▶ Task prompt:
You are asked to filter the data below and copy every line holding "github".

▶ Information supplied:
┌──
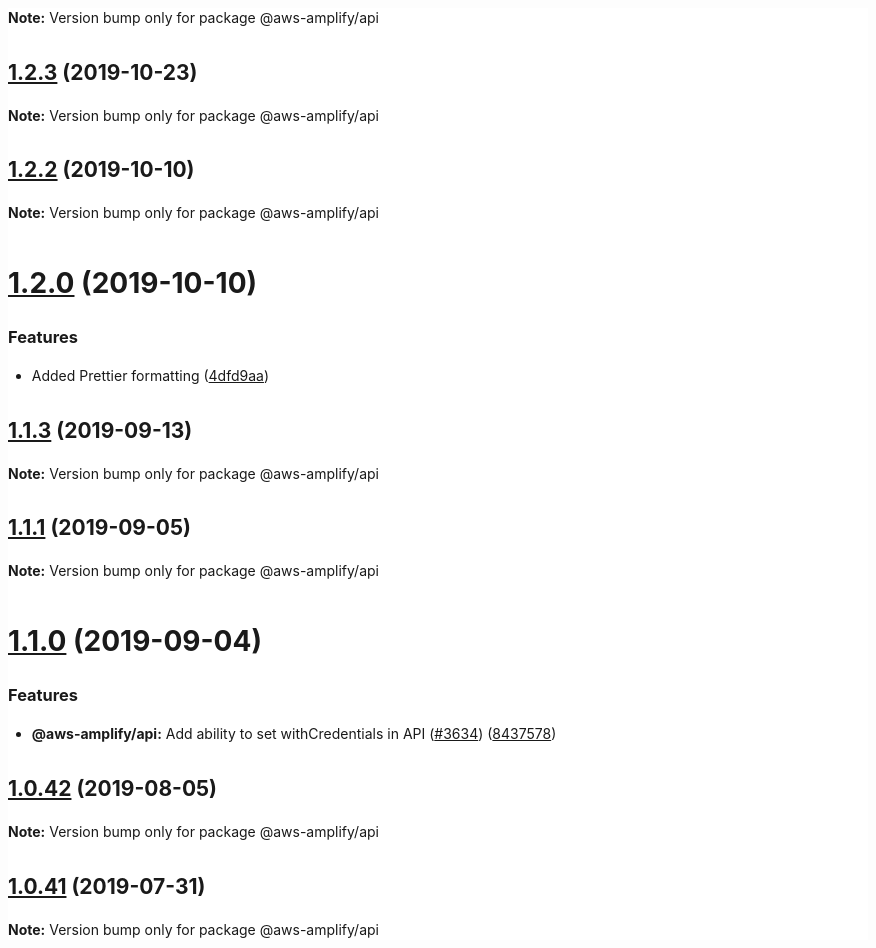 **Note:** Version bump only for package @aws-amplify/api

## [1.2.3](https://github.com/aws-amplify/amplify-js/compare/@aws-amplify/api@1.2.2...@aws-amplify/api@1.2.3) (2019-10-23)

**Note:** Version bump only for package @aws-amplify/api

## [1.2.2](https://github.com/aws/aws-amplify/compare/@aws-amplify/api@1.2.0...@aws-amplify/api@1.2.2) (2019-10-10)

**Note:** Version bump only for package @aws-amplify/api

# [1.2.0](https://github.com/aws/aws-amplify/compare/@aws-amplify/api@1.1.3...@aws-amplify/api@1.2.0) (2019-10-10)

### Features

- Added Prettier formatting ([4dfd9aa](https://github.com/aws/aws-amplify/commit/4dfd9aa9ab900307c9d17c68448a6ca4aa08fd5a))

## [1.1.3](https://github.com/aws/aws-amplify/compare/@aws-amplify/api@1.1.1...@aws-amplify/api@1.1.3) (2019-09-13)

**Note:** Version bump only for package @aws-amplify/api

## [1.1.1](https://github.com/aws/aws-amplify/compare/@aws-amplify/api@1.1.0...@aws-amplify/api@1.1.1) (2019-09-05)

**Note:** Version bump only for package @aws-amplify/api

# [1.1.0](https://github.com/aws/aws-amplify/compare/@aws-amplify/api@1.0.42...@aws-amplify/api@1.1.0) (2019-09-04)

### Features

- **@aws-amplify/api:** Add ability to set withCredentials in API ([#3634](https://github.com/aws/aws-amplify/issues/3634)) ([8437578](https://github.com/aws/aws-amplify/commit/8437578))

## [1.0.42](https://github.com/aws/aws-amplify/compare/@aws-amplify/api@1.0.41...@aws-amplify/api@1.0.42) (2019-08-05)

**Note:** Version bump only for package @aws-amplify/api

## [1.0.41](https://github.com/aws/aws-amplify/compare/@aws-amplify/api@1.0.40...@aws-amplify/api@1.0.41) (2019-07-31)

**Note:** Version bump only for package @aws-amplify/api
└──
▶ Reply to the task:
## [1.2.3](https://github.com/aws-amplify/amplify-js/compare/@aws-amplify/api@1.2.2...@aws-amplify/api@1.2.3) (2019-10-23)
## [1.2.2](https://github.com/aws/aws-amplify/compare/@aws-amplify/api@1.2.0...@aws-amplify/api@1.2.2) (2019-10-10)
# [1.2.0](https://github.com/aws/aws-amplify/compare/@aws-amplify/api@1.1.3...@aws-amplify/api@1.2.0) (2019-10-10)
- Added Prettier formatting ([4dfd9aa](https://github.com/aws/aws-amplify/commit/4dfd9aa9ab900307c9d17c68448a6ca4aa08fd5a))
## [1.1.3](https://github.com/aws/aws-amplify/compare/@aws-amplify/api@1.1.1...@aws-amplify/api@1.1.3) (2019-09-13)
## [1.1.1](https://github.com/aws/aws-amplify/compare/@aws-amplify/api@1.1.0...@aws-amplify/api@1.1.1) (2019-09-05)
# [1.1.0](https://github.com/aws/aws-amplify/compare/@aws-amplify/api@1.0.42...@aws-amplify/api@1.1.0) (2019-09-04)
- **@aws-amplify/api:** Add ability to set withCredentials in API ([#3634](https://github.com/aws/aws-amplify/issues/3634)) ([8437578](https://github.com/aws/aws-amplify/commit/8437578))
## [1.0.42](https://github.com/aws/aws-amplify/compare/@aws-amplify/api@1.0.41...@aws-amplify/api@1.0.42) (2019-08-05)
## [1.0.41](https://github.com/aws/aws-amplify/compare/@aws-amplify/api@1.0.40...@aws-amplify/api@1.0.41) (2019-07-31)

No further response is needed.